The next day the rain had stopped, but the mud still remained. The boot sellers of Glastonbury no longer had the hordes of people running to them waving their damp £20 notes above their heads; their market had dried up (pardon the pun). This didn’t stop one clued-up boot seller. The skies were blue and there was no sign of rain – so he knew he had to take his existing products to new markets. He took some rubber boots to the crowds of people in front of the music stages – the places that were still swamped with mud from the night before – and started successfully selling his product to his captive market. After selling his initial quota of boots, he returned a while later with more, and with a colleague in tow, who was carrying a box full of fold-out chairs. Now his customers could keep their feet dry, and rest their legs! Not only had the seller taken his existing product to a new market, he had diversified his product range and brought a new product to a new market.
All of the above can be summarised quite neatly in the model of the Four-Ps. The basis of the Four-P’s was devised in the early 1950s by Neil Borden, and was refined to the most well-known version by Jerome McCarthy in the late 50s. The Four-Ps is widely used in marketing to assess and streamline the marketing mix in order to meet organisational objectives and create a higher value relationship with customers. The Four-Ps are indicated below:
So how can we explain the Four-Ps in relation to the microcosm of activity that I witnessed at Glastonbury? Well:
- Product – Both the stall sellers had quite different products that were in high demand in polarised weather situations – one helped protect from the rain, one helped protect from the sun. Maybe next year they will offer a mix of products so they have an offering whatever the weather???
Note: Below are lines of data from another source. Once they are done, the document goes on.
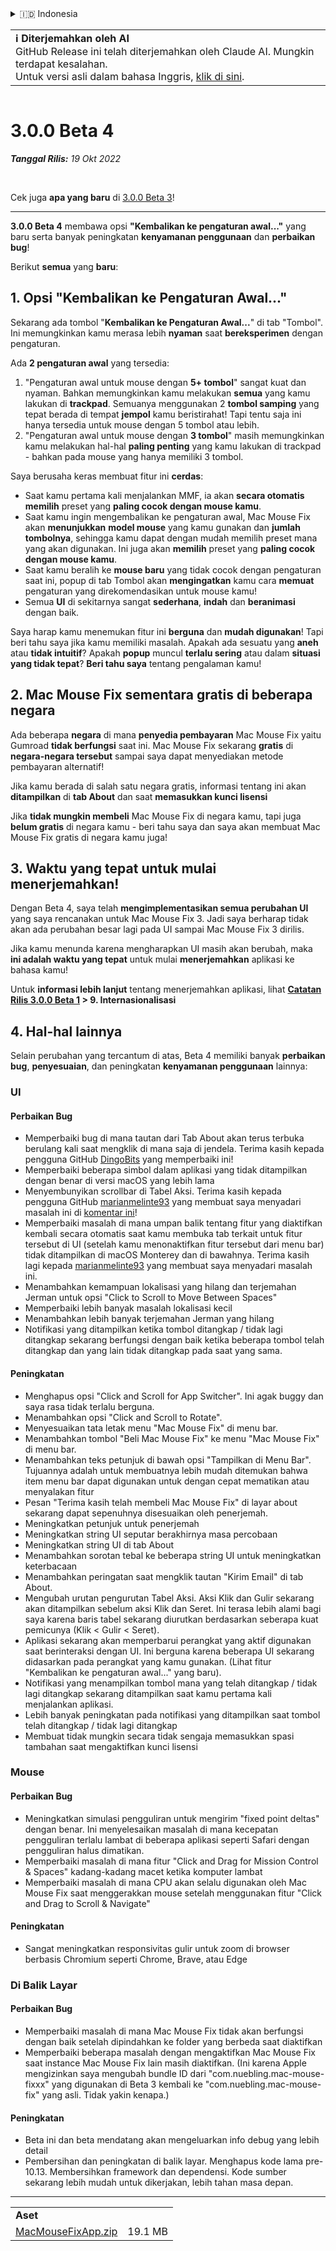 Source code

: <details>
<summary>🇮🇩 Indonesia</summary>

[🇬🇧 English (GitHub Release)](https://github.com/noah-nuebling/mac-mouse-fix/releases/tag/3.0.0-Beta-4)\
[🇦🇩 Català](https://redirect.macmousefix.com/?target=mmf-release&tag=3.0.0-Beta-4&locale=ca)\
[🇩🇪 Deutsch](https://redirect.macmousefix.com/?target=mmf-release&tag=3.0.0-Beta-4&locale=de)\
[🇪🇸 Español](https://redirect.macmousefix.com/?target=mmf-release&tag=3.0.0-Beta-4&locale=es)\
[🇫🇷 Français](https://redirect.macmousefix.com/?target=mmf-release&tag=3.0.0-Beta-4&locale=fr)\
**🇮🇩 Indonesia**\
[🇮🇹 Italiano](https://redirect.macmousefix.com/?target=mmf-release&tag=3.0.0-Beta-4&locale=it)\
[🇭🇺 Magyar](https://redirect.macmousefix.com/?target=mmf-release&tag=3.0.0-Beta-4&locale=hu)\
[🇳🇱 Nederlands](https://redirect.macmousefix.com/?target=mmf-release&tag=3.0.0-Beta-4&locale=nl)\
[🇵🇱 Polski](https://redirect.macmousefix.com/?target=mmf-release&tag=3.0.0-Beta-4&locale=pl)\
[🇧🇷 Português (Brasil)](https://redirect.macmousefix.com/?target=mmf-release&tag=3.0.0-Beta-4&locale=pt-BR)\
[🇵🇹 Português (Portugal)](https://redirect.macmousefix.com/?target=mmf-release&tag=3.0.0-Beta-4&locale=pt-PT)\
[🇷🇴 Română](https://redirect.macmousefix.com/?target=mmf-release&tag=3.0.0-Beta-4&locale=ro)\
[🇸🇪 Svenska](https://redirect.macmousefix.com/?target=mmf-release&tag=3.0.0-Beta-4&locale=sv)\
[🇻🇳 Tiếng Việt](https://redirect.macmousefix.com/?target=mmf-release&tag=3.0.0-Beta-4&locale=vi)\
[🇹🇷 Türkçe](https://redirect.macmousefix.com/?target=mmf-release&tag=3.0.0-Beta-4&locale=tr)\
[🇨🇿 Čeština](https://redirect.macmousefix.com/?target=mmf-release&tag=3.0.0-Beta-4&locale=cs)\
[🇬🇷 Ελληνικά](https://redirect.macmousefix.com/?target=mmf-release&tag=3.0.0-Beta-4&locale=el)\
[🇷🇺 Русский](https://redirect.macmousefix.com/?target=mmf-release&tag=3.0.0-Beta-4&locale=ru)\
[🇺🇦 Українська](https://redirect.macmousefix.com/?target=mmf-release&tag=3.0.0-Beta-4&locale=uk)\
[🇮🇱 עברית](https://redirect.macmousefix.com/?target=mmf-release&tag=3.0.0-Beta-4&locale=he)\
[🇸🇦 العربية](https://redirect.macmousefix.com/?target=mmf-release&tag=3.0.0-Beta-4&locale=ar)\
[🇮🇳 हिन्दी](https://redirect.macmousefix.com/?target=mmf-release&tag=3.0.0-Beta-4&locale=hi)\
[🇹🇭 ไทย](https://redirect.macmousefix.com/?target=mmf-release&tag=3.0.0-Beta-4&locale=th)\
[🇨🇳 中文 (简体)](https://redirect.macmousefix.com/?target=mmf-release&tag=3.0.0-Beta-4&locale=zh-Hans)\
[🇨🇳 中文 (繁體)](https://redirect.macmousefix.com/?target=mmf-release&tag=3.0.0-Beta-4&locale=zh-Hant)\
[🇭🇰 中文（香港)](https://redirect.macmousefix.com/?target=mmf-release&tag=3.0.0-Beta-4&locale=zh-HK)\
[🇯🇵 日本語](https://redirect.macmousefix.com/?target=mmf-release&tag=3.0.0-Beta-4&locale=ja)\
[🇰🇷 한국어](https://redirect.macmousefix.com/?target=mmf-release&tag=3.0.0-Beta-4&locale=ko)\
[Help translate Mac Mouse Fix to different languages!](https://github.com/noah-nuebling/mac-mouse-fix/discussions/731)
</details>
<table align=><td>
<b>ℹ️ Diterjemahkan oleh AI</b><br>
GitHub Release ini telah diterjemahkan oleh Claude AI. Mungkin terdapat kesalahan.<br>
Untuk versi asli dalam bahasa Inggris, <a href="https://github.com/noah-nuebling/mac-mouse-fix/releases/tag/3.0.0-Beta-4">klik di sini</a>.
</td></table>

<table></table>

# 3.0.0 Beta 4
***Tanggal Rilis:** 19 Okt 2022*

<br>

Cek juga **apa yang baru** di [3.0.0 Beta 3](https://redirect.macmousefix.com/?target=mmf-release&tag=3.0.0-Beta-3&locale=id)!

---

**3.0.0 Beta 4** membawa opsi **"Kembalikan ke pengaturan awal..."** yang baru serta banyak peningkatan **kenyamanan penggunaan** dan **perbaikan bug**!

Berikut **semua** yang **baru**:

## 1. Opsi "Kembalikan ke Pengaturan Awal..."

Sekarang ada tombol "**Kembalikan ke Pengaturan Awal...**" di tab "Tombol".
Ini memungkinkan kamu merasa lebih **nyaman** saat **bereksperimen** dengan pengaturan.

Ada **2 pengaturan awal** yang tersedia:

1. "Pengaturan awal untuk mouse dengan **5+ tombol**" sangat kuat dan nyaman. Bahkan memungkinkan kamu melakukan **semua** yang kamu lakukan di **trackpad**. Semuanya menggunakan 2 **tombol samping** yang tepat berada di tempat **jempol** kamu beristirahat! Tapi tentu saja ini hanya tersedia untuk mouse dengan 5 tombol atau lebih.
2. "Pengaturan awal untuk mouse dengan **3 tombol**" masih memungkinkan kamu melakukan hal-hal **paling penting** yang kamu lakukan di trackpad - bahkan pada mouse yang hanya memiliki 3 tombol.

Saya berusaha keras membuat fitur ini **cerdas**:

- Saat kamu pertama kali menjalankan MMF, ia akan **secara otomatis memilih** preset yang **paling cocok dengan mouse kamu**.
- Saat kamu ingin mengembalikan ke pengaturan awal, Mac Mouse Fix akan **menunjukkan** **model mouse** yang kamu gunakan dan **jumlah tombolnya**, sehingga kamu dapat dengan mudah memilih preset mana yang akan digunakan. Ini juga akan **memilih** preset yang **paling cocok dengan mouse kamu**.
- Saat kamu beralih ke **mouse baru** yang tidak cocok dengan pengaturan saat ini, popup di tab Tombol akan **mengingatkan** kamu cara **memuat** pengaturan yang direkomendasikan untuk mouse kamu!
- Semua **UI** di sekitarnya sangat **sederhana**, **indah** dan **beranimasi** dengan baik.

Saya harap kamu menemukan fitur ini **berguna** dan **mudah digunakan**! Tapi beri tahu saya jika kamu memiliki masalah.
Apakah ada sesuatu yang **aneh** atau **tidak intuitif**? Apakah **popup** muncul **terlalu sering** atau dalam **situasi yang tidak tepat**? **Beri tahu saya** tentang pengalaman kamu!

## 2. Mac Mouse Fix sementara gratis di beberapa negara

Ada beberapa **negara** di mana **penyedia pembayaran** Mac Mouse Fix yaitu Gumroad **tidak berfungsi** saat ini.
Mac Mouse Fix sekarang **gratis** di **negara-negara tersebut** sampai saya dapat menyediakan metode pembayaran alternatif!

Jika kamu berada di salah satu negara gratis, informasi tentang ini akan **ditampilkan** di **tab About** dan saat **memasukkan kunci lisensi**

Jika **tidak mungkin membeli** Mac Mouse Fix di negara kamu, tapi juga **belum gratis** di negara kamu - beri tahu saya dan saya akan membuat Mac Mouse Fix gratis di negara kamu juga!

## 3. Waktu yang tepat untuk mulai menerjemahkan!

Dengan Beta 4, saya telah **mengimplementasikan semua perubahan UI** yang saya rencanakan untuk Mac Mouse Fix 3. Jadi saya berharap tidak akan ada perubahan besar lagi pada UI sampai Mac Mouse Fix 3 dirilis.

Jika kamu menunda karena mengharapkan UI masih akan berubah, maka **ini adalah waktu yang tepat** untuk mulai **menerjemahkan** aplikasi ke bahasa kamu!

Untuk **informasi lebih lanjut** tentang menerjemahkan aplikasi, lihat **[Catatan Rilis 3.0.0 Beta 1](https://redirect.macmousefix.com/?target=mmf-release&tag=3.0.0-Beta-1.1&locale=id) > 9. Internasionalisasi**

## 4. Hal-hal lainnya

Selain perubahan yang tercantum di atas, Beta 4 memiliki banyak **perbaikan bug**, **penyesuaian**, dan peningkatan **kenyamanan penggunaan** lainnya:

### UI

#### Perbaikan Bug

- Memperbaiki bug di mana tautan dari Tab About akan terus terbuka berulang kali saat mengklik di mana saja di jendela. Terima kasih kepada pengguna GitHub [DingoBits](https://github.com/DingoBits) yang memperbaiki ini!
- Memperbaiki beberapa simbol dalam aplikasi yang tidak ditampilkan dengan benar di versi macOS yang lebih lama
- Menyembunyikan scrollbar di Tabel Aksi. Terima kasih kepada pengguna GitHub [marianmelinte93](https://github.com/marianmelinte93) yang membuat saya menyadari masalah ini di [komentar ini](https://github.com/noah-nuebling/mac-mouse-fix/discussions/366#discussioncomment-3728994)!
- Memperbaiki masalah di mana umpan balik tentang fitur yang diaktifkan kembali secara otomatis saat kamu membuka tab terkait untuk fitur tersebut di UI (setelah kamu menonaktifkan fitur tersebut dari menu bar) tidak ditampilkan di macOS Monterey dan di bawahnya. Terima kasih lagi kepada [marianmelinte93](https://github.com/marianmelinte93) yang membuat saya menyadari masalah ini.
- Menambahkan kemampuan lokalisasi yang hilang dan terjemahan Jerman untuk opsi "Click to Scroll to Move Between Spaces"
- Memperbaiki lebih banyak masalah lokalisasi kecil
- Menambahkan lebih banyak terjemahan Jerman yang hilang
- Notifikasi yang ditampilkan ketika tombol ditangkap / tidak lagi ditangkap sekarang berfungsi dengan baik ketika beberapa tombol telah ditangkap dan yang lain tidak ditangkap pada saat yang sama.

#### Peningkatan

- Menghapus opsi "Click and Scroll for App Switcher". Ini agak buggy dan saya rasa tidak terlalu berguna.
- Menambahkan opsi "Click and Scroll to Rotate".
- Menyesuaikan tata letak menu "Mac Mouse Fix" di menu bar.
- Menambahkan tombol "Beli Mac Mouse Fix" ke menu "Mac Mouse Fix" di menu bar.
- Menambahkan teks petunjuk di bawah opsi "Tampilkan di Menu Bar". Tujuannya adalah untuk membuatnya lebih mudah ditemukan bahwa item menu bar dapat digunakan untuk dengan cepat mematikan atau menyalakan fitur
- Pesan "Terima kasih telah membeli Mac Mouse Fix" di layar about sekarang dapat sepenuhnya disesuaikan oleh penerjemah.
- Meningkatkan petunjuk untuk penerjemah
- Meningkatkan string UI seputar berakhirnya masa percobaan
- Meningkatkan string UI di tab About
- Menambahkan sorotan tebal ke beberapa string UI untuk meningkatkan keterbacaan
- Menambahkan peringatan saat mengklik tautan "Kirim Email" di tab About.
- Mengubah urutan pengurutan Tabel Aksi. Aksi Klik dan Gulir sekarang akan ditampilkan sebelum aksi Klik dan Seret. Ini terasa lebih alami bagi saya karena baris tabel sekarang diurutkan berdasarkan seberapa kuat pemicunya (Klik < Gulir < Seret).
- Aplikasi sekarang akan memperbarui perangkat yang aktif digunakan saat berinteraksi dengan UI. Ini berguna karena beberapa UI sekarang didasarkan pada perangkat yang kamu gunakan. (Lihat fitur "Kembalikan ke pengaturan awal..." yang baru).
- Notifikasi yang menampilkan tombol mana yang telah ditangkap / tidak lagi ditangkap sekarang ditampilkan saat kamu pertama kali menjalankan aplikasi.
- Lebih banyak peningkatan pada notifikasi yang ditampilkan saat tombol telah ditangkap / tidak lagi ditangkap
- Membuat tidak mungkin secara tidak sengaja memasukkan spasi tambahan saat mengaktifkan kunci lisensi

### Mouse

#### Perbaikan Bug

- Meningkatkan simulasi pengguliran untuk mengirim "fixed point deltas" dengan benar. Ini menyelesaikan masalah di mana kecepatan pengguliran terlalu lambat di beberapa aplikasi seperti Safari dengan pengguliran halus dimatikan.
- Memperbaiki masalah di mana fitur "Click and Drag for Mission Control & Spaces" kadang-kadang macet ketika komputer lambat
- Memperbaiki masalah di mana CPU akan selalu digunakan oleh Mac Mouse Fix saat menggerakkan mouse setelah menggunakan fitur "Click and Drag to Scroll & Navigate"

#### Peningkatan

- Sangat meningkatkan responsivitas gulir untuk zoom di browser berbasis Chromium seperti Chrome, Brave, atau Edge

### Di Balik Layar

#### Perbaikan Bug

- Memperbaiki masalah di mana Mac Mouse Fix tidak akan berfungsi dengan baik setelah dipindahkan ke folder yang berbeda saat diaktifkan
- Memperbaiki beberapa masalah dengan mengaktifkan Mac Mouse Fix saat instance Mac Mouse Fix lain masih diaktifkan. (Ini karena Apple mengizinkan saya mengubah bundle ID dari "com.nuebling.mac-mouse-fixxx" yang digunakan di Beta 3 kembali ke "com.nuebling.mac-mouse-fix" yang asli. Tidak yakin kenapa.)

#### Peningkatan

- Beta ini dan beta mendatang akan mengeluarkan info debug yang lebih detail
- Pembersihan dan peningkatan di balik layar. Menghapus kode lama pre-10.13. Membersihkan framework dan dependensi. Kode sumber sekarang lebih mudah untuk dikerjakan, lebih tahan masa depan.

---

<table align="start">
<tr>
    <td colspan=2>
        <b>Aset</b>
    </td>
</tr>
<tr>
    <td><a href="https://github.com/noah-nuebling/mac-mouse-fix/releases/download/3.0.0-Beta-4/MacMouseFixApp.zip">MacMouseFixApp.zip</a></td>
    <td>19.1 MB</td>
</tr>
</table>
- Price – When the rain came lashing down the boot seller took note of the increased demand and raised his price accordingly. Likewise, when the sun came out and his demand dropped, he lowered his prices to ensure his product still sold.
- Promotion – The power of advertising was there for all to see as the bog-standard doughnut stall lost out to his ‘best doughnut in the world’-providing neighbour. In reality, aside from the large signs above their stalls, the product offerings will have been pretty much exactly the same.
- Place – When the demand for the boots diminished along with the rain, the boots-seller took his products to the areas of the festival site that were still muddy. If he had stayed at his stall he would have missed out on the new business that he found by taking his products to new markets.